The P-83 Wanad (Pl. Vanadium) is a single-action and double-action Polish semi-automatic pistol, chambered for the 9×18mm Makarov cartridge and designed by Ryszard Chełmicki and Marian Gryszkiewicz of the state research institute Ośrodek Badawczo-Rozwojowy in Radom. The P-83 succeeded the P-64 as the sidearm for the Polish Army and police. The P-83 is no longer used by the Polish police but remains in use by some units of the Polish military. It has been replaced by Walther P99 pistols in Police service and partially by the FB VIS 100 and WIST-94 pistols in the Polish military.

== Design details ==
The P-83 is a double-action/single-action straight-blowback operated pistol with a single stack 8-round box magazine. It is formed primarily of sheet metal stampings which have been blued.

The pistol has an external case extractor on the slide which actuates a loaded chamber indicator (which, both visually and tactilely, indicates the presence of a round in the chamber).
There is a manual safety lever on the left side of the slide with the upward position being "Safe" and the lower position being "Fire" (there is a red dot on the slide which is hidden by the safety when in "Safe"). The "Safe" position decocks the hammer while the trigger remains in the single-action position, and drops the firing pin down to a position where the hammer face is milled out to prevent contact with the pin. Additionally, the firing pin has a hook designed into the rearmost portion that will engage with the rear of the slide to prevent forward movement when the safety is engaged. When the safety is disengaged, the trigger will return to full forward extension to allow a double-action first trigger pull.
The P-83 also has a hammer block safety, similar to some revolvers.

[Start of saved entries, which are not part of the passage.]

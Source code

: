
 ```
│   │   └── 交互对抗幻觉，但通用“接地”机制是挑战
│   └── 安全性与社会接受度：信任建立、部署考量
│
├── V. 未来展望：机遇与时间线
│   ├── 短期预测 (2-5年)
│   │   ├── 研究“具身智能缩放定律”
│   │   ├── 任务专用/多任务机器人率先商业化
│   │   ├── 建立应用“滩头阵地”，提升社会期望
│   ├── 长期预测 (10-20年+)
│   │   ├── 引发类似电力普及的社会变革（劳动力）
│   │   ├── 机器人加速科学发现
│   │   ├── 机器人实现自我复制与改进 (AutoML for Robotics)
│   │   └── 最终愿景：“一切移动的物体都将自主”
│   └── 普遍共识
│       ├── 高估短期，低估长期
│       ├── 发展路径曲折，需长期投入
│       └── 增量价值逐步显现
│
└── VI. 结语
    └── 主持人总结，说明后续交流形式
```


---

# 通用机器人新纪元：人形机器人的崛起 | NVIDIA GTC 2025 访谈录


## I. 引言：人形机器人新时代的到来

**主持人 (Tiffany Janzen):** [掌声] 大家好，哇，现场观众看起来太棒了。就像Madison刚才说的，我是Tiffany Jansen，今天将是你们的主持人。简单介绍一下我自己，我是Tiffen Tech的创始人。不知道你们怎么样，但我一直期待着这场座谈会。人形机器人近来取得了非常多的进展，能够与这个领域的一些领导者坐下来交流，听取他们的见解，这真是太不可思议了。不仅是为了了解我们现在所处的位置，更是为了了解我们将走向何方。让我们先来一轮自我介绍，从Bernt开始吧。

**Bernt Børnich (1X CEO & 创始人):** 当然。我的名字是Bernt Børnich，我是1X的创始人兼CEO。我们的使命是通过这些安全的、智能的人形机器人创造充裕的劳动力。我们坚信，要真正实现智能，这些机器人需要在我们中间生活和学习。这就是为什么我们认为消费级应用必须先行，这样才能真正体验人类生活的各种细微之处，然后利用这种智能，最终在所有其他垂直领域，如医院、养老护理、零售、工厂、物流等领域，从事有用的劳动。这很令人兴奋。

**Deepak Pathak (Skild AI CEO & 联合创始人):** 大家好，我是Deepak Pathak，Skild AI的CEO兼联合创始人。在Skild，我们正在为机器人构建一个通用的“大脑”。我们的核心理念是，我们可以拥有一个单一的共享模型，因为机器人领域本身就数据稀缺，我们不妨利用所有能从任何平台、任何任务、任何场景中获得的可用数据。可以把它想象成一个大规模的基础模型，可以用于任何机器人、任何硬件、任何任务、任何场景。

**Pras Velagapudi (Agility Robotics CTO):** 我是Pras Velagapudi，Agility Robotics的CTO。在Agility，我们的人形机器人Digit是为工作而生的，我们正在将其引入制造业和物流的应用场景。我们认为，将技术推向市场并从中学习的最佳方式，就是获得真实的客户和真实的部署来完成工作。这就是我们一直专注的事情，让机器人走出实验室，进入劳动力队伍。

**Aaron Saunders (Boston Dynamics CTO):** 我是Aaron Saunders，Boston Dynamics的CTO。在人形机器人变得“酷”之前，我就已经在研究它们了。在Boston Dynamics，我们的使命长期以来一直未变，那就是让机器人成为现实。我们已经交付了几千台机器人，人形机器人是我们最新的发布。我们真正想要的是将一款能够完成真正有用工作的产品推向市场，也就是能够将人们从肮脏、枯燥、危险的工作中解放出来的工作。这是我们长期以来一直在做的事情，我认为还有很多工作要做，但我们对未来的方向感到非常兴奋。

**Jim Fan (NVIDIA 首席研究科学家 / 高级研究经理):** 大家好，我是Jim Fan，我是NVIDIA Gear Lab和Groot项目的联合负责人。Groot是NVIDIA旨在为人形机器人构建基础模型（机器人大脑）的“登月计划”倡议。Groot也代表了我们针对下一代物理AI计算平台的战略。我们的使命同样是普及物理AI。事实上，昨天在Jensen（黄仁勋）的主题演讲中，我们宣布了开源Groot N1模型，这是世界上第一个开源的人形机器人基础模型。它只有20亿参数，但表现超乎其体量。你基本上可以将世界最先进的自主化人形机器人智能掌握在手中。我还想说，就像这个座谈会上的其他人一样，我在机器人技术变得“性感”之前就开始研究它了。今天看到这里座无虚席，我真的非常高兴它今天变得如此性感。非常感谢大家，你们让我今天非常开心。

The P-83 has a traditional European heel magazine release and a lanyard loop on the left side at the base of the grip. The magazine release is tensioned by the hammer spring as a simplification measure.

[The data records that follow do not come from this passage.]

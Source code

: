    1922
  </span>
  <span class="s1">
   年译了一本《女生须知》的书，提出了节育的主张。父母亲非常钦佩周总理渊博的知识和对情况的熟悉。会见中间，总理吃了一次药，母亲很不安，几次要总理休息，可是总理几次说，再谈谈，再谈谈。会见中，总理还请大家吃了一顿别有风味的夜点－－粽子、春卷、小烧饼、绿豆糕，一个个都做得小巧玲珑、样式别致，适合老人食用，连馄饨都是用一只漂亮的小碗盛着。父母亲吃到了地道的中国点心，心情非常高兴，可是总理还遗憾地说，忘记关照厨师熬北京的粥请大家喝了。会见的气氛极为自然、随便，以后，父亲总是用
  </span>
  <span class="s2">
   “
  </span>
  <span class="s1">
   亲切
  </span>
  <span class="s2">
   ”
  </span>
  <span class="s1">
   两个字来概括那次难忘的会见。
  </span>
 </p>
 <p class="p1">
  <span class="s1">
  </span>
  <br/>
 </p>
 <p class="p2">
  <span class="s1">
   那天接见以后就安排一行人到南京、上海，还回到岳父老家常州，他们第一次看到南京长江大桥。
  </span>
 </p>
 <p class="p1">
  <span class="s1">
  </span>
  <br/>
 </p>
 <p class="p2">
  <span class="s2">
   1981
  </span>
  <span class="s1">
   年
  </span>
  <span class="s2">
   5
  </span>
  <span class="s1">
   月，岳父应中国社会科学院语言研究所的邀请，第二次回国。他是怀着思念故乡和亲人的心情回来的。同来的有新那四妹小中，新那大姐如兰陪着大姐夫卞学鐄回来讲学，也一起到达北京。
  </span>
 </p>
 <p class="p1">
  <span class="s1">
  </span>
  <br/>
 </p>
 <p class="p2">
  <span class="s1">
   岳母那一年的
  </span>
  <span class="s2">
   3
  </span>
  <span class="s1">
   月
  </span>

The grip panels are grooved black plastic that form the side and back of the grip section, and are held together by a single screw.

== Civilian version ==
Civilian guns have different shaped sights, a rounded hammer and different markings on the slide: a Polish eagle followed by “RADOM wz. P-83 9×18 POLAND Z.M. ŁUCZNIK”. The name of the importing company is stamped on the left side of the frame.